Giter Site home page Giter Site logo

gao-lab / scrnaseq_benchmark Goto Github PK

View Code? Open in Web Editor NEW

This project forked from tabdelaal/scrnaseq_benchmark

3.0 1.0 1.0 413 KB

Bench-marking classification tools for scRNA-seq data

License: MIT License

Python 54.62% R 41.92% Dockerfile 3.17% Shell 0.29%

scrnaseq_benchmark's Introduction

A comparison of automatic cell identification methods for single-cell RNA-sequencing data

We present a comprehensive evaluation of the performance of state-of-the-art classification methods, in addition to general-purpose classifiers, for automatic cell identification single cell RNA-sequencing datasets. Our goal is to provide the community with a fair evaluation of all available methods to facilitate the users’ choice as well as direct further developments to focus on the challenging aspects of automated cell type identification. (published in genome biology Sep. 2019 https://genomebiology.biomedcentral.com/articles/10.1186/s13059-019-1795-z)

Repository description

We provide all the scripts to run and evaluate all classifiers, and to reproduce the results introduced in the paper.

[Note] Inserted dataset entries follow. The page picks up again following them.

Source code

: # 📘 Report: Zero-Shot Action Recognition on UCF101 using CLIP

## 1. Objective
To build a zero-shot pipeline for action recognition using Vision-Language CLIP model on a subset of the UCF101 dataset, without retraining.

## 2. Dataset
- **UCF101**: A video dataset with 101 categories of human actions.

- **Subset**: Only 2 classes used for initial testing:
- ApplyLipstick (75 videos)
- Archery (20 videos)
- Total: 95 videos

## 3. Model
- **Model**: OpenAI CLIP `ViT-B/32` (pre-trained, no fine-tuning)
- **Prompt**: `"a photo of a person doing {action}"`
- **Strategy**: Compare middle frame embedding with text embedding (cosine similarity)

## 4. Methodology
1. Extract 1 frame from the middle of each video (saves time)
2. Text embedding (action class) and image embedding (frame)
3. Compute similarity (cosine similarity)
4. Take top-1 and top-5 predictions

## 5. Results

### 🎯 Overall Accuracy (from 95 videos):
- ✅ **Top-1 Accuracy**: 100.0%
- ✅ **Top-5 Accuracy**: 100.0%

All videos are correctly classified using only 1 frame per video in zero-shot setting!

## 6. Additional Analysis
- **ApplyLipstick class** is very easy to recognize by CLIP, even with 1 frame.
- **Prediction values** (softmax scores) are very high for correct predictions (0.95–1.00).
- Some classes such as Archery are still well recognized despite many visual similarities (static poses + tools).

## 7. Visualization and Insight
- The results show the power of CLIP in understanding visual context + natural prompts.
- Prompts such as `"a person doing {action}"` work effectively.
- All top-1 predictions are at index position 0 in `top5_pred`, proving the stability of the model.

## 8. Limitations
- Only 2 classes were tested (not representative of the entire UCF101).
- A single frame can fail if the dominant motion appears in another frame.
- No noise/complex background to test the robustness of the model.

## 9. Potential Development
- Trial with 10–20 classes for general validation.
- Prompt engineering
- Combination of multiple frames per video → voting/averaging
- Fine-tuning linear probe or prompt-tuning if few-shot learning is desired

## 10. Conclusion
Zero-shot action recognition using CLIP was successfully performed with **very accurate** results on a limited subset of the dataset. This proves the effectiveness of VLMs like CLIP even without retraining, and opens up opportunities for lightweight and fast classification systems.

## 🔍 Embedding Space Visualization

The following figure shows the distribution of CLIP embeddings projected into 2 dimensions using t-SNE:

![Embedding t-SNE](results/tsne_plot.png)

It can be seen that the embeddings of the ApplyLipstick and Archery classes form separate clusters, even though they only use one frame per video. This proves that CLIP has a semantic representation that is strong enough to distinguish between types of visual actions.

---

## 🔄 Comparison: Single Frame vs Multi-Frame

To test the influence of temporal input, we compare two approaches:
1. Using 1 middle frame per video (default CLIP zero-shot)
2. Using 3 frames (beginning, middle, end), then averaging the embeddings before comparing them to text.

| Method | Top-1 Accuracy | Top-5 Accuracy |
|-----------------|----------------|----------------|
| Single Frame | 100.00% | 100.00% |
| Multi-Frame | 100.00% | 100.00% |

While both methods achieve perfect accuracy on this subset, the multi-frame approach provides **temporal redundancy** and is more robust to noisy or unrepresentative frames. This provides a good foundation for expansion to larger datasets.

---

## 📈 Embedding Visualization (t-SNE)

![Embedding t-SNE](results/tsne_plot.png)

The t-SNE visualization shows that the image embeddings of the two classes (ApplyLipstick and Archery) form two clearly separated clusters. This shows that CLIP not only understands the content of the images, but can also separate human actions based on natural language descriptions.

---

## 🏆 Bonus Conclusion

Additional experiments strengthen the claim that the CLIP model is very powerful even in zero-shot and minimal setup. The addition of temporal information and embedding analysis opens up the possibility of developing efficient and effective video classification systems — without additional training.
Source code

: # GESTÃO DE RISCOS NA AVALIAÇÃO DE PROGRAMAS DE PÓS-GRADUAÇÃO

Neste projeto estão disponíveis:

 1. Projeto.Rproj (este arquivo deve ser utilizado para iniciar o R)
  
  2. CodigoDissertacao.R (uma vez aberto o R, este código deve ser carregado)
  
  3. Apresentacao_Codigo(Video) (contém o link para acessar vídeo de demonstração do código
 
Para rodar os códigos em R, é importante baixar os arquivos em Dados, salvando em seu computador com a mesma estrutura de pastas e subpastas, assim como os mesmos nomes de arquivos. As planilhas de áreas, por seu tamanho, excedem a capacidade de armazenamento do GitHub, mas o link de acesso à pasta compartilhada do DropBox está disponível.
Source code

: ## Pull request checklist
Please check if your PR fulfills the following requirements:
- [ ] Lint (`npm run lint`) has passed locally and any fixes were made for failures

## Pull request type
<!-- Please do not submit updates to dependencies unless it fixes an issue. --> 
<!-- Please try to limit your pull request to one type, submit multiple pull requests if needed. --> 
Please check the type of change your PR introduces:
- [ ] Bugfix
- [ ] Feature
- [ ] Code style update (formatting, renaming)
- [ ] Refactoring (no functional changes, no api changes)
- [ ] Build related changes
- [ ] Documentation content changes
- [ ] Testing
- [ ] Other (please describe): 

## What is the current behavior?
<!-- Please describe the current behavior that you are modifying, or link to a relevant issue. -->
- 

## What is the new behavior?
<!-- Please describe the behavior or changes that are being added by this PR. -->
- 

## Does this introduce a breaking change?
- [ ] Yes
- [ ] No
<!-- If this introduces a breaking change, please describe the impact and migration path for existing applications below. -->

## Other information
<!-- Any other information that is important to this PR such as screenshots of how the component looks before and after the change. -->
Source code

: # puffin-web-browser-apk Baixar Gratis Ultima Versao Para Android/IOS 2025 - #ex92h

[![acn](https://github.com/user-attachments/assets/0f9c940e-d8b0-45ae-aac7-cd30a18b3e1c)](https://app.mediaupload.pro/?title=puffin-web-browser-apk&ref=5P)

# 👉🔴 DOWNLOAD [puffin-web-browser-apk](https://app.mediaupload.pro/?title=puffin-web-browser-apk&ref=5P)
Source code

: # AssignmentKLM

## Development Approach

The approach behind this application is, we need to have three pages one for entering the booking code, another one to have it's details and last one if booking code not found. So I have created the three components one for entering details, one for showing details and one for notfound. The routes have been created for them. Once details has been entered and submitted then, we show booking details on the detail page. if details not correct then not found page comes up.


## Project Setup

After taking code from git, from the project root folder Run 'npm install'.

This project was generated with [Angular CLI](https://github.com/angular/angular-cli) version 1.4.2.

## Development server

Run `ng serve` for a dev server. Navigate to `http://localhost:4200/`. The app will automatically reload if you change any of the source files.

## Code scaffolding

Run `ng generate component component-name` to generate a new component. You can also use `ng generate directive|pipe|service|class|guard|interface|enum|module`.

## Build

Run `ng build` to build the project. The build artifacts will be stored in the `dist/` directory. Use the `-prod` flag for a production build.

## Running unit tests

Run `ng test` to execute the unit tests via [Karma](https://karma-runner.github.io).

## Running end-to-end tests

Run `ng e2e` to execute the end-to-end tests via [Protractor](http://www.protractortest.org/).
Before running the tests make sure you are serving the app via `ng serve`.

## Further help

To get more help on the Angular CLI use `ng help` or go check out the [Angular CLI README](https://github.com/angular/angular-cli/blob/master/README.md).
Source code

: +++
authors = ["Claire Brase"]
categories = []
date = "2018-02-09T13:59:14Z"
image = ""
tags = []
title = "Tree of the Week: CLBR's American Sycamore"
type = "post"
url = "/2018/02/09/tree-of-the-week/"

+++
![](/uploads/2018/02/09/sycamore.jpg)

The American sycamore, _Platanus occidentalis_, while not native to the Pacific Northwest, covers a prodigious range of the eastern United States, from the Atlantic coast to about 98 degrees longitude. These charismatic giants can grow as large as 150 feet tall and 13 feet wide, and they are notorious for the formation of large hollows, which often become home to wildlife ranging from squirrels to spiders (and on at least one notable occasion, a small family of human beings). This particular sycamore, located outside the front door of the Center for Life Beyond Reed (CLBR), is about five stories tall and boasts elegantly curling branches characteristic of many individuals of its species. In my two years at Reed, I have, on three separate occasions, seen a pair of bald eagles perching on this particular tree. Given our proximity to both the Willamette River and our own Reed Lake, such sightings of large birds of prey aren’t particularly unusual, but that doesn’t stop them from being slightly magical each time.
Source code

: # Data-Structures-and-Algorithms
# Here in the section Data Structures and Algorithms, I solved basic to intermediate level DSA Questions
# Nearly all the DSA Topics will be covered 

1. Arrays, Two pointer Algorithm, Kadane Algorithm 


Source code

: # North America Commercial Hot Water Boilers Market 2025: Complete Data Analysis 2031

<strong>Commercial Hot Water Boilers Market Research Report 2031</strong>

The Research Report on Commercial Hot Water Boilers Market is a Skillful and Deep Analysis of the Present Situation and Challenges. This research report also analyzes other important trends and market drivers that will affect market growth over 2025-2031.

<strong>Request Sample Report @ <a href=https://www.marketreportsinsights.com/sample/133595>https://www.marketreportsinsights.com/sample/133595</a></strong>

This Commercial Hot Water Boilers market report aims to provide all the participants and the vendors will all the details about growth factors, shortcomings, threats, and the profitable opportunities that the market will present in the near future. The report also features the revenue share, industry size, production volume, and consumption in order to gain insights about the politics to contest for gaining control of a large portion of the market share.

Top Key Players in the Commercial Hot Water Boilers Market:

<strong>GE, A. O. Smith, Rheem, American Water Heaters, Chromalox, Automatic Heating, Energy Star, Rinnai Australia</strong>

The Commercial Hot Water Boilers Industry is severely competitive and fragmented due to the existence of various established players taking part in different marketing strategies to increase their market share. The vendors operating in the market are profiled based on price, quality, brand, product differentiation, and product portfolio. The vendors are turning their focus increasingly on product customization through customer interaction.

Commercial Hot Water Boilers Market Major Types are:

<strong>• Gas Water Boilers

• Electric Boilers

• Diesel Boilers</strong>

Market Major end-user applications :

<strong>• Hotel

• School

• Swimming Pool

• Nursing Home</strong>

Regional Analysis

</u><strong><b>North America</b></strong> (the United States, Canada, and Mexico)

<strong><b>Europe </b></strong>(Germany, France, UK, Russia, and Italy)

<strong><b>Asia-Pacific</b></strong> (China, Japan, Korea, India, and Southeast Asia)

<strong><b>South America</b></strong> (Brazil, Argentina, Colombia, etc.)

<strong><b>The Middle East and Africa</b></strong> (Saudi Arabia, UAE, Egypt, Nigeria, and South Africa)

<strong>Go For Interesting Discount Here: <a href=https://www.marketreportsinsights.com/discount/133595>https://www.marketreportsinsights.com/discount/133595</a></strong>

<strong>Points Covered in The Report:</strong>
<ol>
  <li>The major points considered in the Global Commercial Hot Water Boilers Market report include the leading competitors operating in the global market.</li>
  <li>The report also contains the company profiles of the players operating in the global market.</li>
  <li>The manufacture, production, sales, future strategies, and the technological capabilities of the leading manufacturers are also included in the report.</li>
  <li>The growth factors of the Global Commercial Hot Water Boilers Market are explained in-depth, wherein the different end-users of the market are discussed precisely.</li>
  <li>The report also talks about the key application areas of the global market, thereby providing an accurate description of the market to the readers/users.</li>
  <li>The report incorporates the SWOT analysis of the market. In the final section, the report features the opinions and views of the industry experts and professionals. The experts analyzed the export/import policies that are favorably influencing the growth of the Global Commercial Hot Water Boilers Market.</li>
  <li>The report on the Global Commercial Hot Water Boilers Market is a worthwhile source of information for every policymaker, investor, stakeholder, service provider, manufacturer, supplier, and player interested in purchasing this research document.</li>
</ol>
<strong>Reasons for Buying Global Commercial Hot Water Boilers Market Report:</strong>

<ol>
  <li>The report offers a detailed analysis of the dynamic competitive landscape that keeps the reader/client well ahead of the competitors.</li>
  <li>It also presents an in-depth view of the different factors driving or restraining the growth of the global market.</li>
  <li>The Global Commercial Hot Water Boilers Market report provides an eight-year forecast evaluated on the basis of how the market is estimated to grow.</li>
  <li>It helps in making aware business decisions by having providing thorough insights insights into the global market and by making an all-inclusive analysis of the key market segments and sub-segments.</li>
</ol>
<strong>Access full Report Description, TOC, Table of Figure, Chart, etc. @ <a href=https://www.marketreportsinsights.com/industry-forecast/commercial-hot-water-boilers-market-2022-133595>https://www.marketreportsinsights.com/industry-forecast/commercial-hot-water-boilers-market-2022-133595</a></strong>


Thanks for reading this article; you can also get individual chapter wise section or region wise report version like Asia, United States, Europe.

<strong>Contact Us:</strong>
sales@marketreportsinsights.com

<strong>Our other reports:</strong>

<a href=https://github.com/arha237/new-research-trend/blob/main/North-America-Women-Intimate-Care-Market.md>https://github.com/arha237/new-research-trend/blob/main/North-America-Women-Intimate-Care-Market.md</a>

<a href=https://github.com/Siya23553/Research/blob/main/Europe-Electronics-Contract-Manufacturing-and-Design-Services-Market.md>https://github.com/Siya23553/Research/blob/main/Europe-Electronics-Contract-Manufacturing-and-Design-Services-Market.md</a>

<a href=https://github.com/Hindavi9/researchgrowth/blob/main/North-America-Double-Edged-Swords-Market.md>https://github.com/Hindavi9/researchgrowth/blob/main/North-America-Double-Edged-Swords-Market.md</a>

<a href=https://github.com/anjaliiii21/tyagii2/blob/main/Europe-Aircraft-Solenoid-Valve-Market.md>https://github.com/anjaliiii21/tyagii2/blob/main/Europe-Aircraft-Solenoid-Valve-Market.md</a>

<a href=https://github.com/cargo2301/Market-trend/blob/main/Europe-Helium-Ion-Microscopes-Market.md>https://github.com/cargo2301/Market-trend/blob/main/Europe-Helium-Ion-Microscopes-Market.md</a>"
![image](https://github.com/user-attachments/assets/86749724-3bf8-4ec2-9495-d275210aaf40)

  1. 'Scripts' folder contains a wrapper function to read the data and apply certain classification method.
  2. Cross_Validation R script can be used to produce training and test indices for cross validation.
  3. rank_gene_dropouts Python script can be used to apply feature selection using the dropout method, and rank genes accordingly.
  4. evaluate R script can be used to evaluate the prediction of a certain classifier and obtain scores such as accuracy, median F1-score and % unlabeld cells.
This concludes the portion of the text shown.